▶ Your instructions:
The answer must consist of every line in the data below that holds the word "description".

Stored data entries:
+---+

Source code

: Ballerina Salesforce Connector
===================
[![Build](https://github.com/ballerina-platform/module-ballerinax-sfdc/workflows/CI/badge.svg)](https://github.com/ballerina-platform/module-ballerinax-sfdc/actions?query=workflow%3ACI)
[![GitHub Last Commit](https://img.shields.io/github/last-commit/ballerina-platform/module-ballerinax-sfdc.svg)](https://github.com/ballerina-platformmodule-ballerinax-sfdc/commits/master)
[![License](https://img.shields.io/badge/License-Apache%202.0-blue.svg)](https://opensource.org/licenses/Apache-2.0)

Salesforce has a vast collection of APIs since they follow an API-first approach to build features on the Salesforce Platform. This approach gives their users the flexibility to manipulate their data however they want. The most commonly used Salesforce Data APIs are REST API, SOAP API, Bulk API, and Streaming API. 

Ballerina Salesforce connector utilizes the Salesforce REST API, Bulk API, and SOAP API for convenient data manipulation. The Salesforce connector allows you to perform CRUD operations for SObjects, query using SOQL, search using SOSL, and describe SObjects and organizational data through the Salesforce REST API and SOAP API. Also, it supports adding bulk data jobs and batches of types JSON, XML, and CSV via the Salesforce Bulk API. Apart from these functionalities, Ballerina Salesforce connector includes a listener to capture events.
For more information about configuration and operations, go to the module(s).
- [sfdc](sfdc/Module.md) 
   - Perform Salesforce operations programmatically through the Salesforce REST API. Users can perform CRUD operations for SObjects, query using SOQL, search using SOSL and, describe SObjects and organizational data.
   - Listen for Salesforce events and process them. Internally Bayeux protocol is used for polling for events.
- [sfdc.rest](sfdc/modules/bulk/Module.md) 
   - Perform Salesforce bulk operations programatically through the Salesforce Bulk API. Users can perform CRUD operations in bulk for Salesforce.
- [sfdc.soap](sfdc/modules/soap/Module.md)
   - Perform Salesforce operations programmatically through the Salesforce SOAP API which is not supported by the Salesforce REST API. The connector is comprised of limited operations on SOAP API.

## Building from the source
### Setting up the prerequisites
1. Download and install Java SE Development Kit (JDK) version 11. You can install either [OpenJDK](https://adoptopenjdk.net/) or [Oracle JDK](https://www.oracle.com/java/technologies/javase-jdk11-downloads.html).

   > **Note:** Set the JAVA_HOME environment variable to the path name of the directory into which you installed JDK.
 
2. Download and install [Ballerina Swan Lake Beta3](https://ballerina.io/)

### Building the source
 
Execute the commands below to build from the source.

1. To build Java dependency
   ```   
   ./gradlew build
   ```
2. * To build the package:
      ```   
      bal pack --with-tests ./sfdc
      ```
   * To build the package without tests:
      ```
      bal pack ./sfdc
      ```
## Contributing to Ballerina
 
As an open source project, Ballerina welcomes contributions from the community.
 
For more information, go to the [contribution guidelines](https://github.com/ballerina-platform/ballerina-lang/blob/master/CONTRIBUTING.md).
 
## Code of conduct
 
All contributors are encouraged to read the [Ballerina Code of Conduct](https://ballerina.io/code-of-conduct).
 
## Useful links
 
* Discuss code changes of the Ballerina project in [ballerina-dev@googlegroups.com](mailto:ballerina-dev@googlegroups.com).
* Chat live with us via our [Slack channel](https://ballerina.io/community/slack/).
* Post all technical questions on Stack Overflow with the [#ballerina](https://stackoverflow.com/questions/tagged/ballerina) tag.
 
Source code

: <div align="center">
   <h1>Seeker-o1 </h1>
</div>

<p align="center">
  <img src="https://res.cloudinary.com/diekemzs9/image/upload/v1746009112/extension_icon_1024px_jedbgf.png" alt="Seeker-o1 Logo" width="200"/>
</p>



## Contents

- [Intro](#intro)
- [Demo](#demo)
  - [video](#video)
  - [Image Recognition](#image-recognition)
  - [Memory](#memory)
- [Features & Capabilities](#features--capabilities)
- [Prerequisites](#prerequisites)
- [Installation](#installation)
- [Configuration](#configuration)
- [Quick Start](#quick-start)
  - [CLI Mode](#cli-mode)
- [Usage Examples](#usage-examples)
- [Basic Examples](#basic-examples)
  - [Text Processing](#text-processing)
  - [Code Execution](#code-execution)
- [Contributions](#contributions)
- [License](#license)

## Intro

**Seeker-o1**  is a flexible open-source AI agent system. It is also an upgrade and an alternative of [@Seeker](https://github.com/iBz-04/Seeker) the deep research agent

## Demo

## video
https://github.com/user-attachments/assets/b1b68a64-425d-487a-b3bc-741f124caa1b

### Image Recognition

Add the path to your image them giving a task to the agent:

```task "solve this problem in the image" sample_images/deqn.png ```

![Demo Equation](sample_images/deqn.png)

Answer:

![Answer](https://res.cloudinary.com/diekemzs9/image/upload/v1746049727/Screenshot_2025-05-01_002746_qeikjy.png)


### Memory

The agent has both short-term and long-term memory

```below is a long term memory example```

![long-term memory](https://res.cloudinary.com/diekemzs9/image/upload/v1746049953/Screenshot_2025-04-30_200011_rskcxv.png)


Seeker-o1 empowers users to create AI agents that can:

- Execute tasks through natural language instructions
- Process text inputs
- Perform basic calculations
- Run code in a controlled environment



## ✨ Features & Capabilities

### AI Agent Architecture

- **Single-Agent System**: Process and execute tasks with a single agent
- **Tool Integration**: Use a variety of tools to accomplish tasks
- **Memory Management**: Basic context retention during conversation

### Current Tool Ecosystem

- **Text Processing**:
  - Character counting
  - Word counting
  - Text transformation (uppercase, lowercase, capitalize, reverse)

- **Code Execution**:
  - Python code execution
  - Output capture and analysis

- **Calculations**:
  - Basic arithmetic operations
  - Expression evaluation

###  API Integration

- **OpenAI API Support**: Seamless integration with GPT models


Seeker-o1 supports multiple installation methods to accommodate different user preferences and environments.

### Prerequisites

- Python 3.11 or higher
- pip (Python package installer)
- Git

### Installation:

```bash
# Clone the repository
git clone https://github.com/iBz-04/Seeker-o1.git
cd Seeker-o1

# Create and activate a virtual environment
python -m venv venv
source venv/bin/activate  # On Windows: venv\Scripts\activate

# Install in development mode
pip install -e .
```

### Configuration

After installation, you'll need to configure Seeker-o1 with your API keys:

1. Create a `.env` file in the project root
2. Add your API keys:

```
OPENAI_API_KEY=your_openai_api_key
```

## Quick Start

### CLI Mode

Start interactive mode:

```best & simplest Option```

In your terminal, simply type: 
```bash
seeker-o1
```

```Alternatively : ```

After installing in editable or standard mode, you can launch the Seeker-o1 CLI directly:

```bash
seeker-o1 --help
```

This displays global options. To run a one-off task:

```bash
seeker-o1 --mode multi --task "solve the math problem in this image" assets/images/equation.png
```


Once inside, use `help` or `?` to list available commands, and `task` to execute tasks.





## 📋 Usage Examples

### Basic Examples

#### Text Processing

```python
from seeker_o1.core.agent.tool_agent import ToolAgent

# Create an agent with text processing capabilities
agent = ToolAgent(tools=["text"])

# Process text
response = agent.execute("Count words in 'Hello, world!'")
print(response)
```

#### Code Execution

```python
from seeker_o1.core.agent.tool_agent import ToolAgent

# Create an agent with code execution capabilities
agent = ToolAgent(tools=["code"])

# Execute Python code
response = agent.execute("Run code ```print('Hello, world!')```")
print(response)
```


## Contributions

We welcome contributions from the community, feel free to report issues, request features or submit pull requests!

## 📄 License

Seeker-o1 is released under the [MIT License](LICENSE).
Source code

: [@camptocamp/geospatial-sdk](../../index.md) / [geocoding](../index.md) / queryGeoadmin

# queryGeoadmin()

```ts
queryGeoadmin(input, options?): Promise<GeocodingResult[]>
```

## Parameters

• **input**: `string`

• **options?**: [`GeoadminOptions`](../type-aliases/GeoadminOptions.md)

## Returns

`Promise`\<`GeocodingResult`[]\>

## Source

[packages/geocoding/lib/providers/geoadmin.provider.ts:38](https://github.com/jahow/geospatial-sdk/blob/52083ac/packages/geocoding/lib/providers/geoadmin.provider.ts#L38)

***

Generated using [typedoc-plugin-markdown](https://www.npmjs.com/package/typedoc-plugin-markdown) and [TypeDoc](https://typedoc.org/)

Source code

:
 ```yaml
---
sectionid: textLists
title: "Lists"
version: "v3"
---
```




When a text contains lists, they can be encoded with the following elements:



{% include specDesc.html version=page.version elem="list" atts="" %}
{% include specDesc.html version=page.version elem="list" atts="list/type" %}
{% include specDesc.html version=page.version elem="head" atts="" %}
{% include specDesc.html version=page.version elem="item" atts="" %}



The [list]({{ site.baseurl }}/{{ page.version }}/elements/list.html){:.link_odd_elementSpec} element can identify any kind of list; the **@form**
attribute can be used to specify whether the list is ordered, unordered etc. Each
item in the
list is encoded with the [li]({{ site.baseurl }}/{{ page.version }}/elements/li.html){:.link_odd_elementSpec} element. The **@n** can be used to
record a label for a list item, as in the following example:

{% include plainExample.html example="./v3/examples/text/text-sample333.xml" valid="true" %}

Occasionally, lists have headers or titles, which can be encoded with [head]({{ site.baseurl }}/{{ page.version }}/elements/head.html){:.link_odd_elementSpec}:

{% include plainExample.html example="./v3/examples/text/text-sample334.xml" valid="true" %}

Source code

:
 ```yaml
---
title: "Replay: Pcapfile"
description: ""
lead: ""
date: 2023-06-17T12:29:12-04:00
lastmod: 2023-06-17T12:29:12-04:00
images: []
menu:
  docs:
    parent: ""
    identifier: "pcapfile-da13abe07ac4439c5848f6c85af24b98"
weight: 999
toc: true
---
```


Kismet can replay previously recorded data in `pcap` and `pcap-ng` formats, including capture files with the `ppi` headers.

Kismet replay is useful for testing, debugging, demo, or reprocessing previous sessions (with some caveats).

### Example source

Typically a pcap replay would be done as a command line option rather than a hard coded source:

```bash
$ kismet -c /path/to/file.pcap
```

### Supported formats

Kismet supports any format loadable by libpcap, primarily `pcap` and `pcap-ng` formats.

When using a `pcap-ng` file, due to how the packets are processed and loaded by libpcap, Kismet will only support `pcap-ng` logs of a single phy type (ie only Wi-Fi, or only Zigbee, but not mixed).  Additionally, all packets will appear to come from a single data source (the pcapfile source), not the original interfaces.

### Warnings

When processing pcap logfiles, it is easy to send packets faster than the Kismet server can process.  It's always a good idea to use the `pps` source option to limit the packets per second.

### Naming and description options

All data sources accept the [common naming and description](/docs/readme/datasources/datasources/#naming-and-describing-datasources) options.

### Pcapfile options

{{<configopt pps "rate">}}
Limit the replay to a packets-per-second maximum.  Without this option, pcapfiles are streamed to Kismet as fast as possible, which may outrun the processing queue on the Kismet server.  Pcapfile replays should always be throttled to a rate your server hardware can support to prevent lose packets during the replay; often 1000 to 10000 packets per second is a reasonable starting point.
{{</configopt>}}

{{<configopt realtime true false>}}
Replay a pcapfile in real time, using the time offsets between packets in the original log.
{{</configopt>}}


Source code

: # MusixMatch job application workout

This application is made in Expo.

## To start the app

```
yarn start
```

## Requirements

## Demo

+---+

▶ Response area:
description: ""
### Naming and description options
All data sources accept the [common naming and description](/docs/readme/datasources/datasources/#naming-and-describing-datasources) options.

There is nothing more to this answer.